> DATA SUPPLIED:
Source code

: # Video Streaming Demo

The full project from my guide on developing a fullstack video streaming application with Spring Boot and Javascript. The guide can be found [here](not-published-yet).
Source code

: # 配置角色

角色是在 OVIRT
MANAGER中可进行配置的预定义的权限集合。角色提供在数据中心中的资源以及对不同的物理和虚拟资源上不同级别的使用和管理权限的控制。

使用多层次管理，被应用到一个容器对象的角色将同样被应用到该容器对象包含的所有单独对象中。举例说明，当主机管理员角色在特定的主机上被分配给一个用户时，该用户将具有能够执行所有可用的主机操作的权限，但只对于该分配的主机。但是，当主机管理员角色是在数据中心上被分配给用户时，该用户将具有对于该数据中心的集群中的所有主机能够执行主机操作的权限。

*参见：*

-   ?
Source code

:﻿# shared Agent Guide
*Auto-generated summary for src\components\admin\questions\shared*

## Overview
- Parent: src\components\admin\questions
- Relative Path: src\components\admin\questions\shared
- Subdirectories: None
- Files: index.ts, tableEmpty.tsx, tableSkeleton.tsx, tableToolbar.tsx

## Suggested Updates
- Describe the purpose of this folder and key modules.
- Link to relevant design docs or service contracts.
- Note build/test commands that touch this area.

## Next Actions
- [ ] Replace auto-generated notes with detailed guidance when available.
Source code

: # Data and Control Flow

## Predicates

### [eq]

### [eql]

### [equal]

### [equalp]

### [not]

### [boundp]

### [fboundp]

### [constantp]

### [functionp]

> EXERCISE DETAILS:
Extract, exactly, the lines above that begin at the line containing "- [ ] Replace" and end at the final line of the records; add no other text.

> RESULT OF THIS TASK:
- [ ] Replace auto-generated notes with detailed guidance when available.
Source code

: # Data and Control Flow

## Predicates

### [eq]

### [eql]

### [equal]

### [equalp]

### [not]

### [boundp]

### [fboundp]

### [constantp]

### [functionp]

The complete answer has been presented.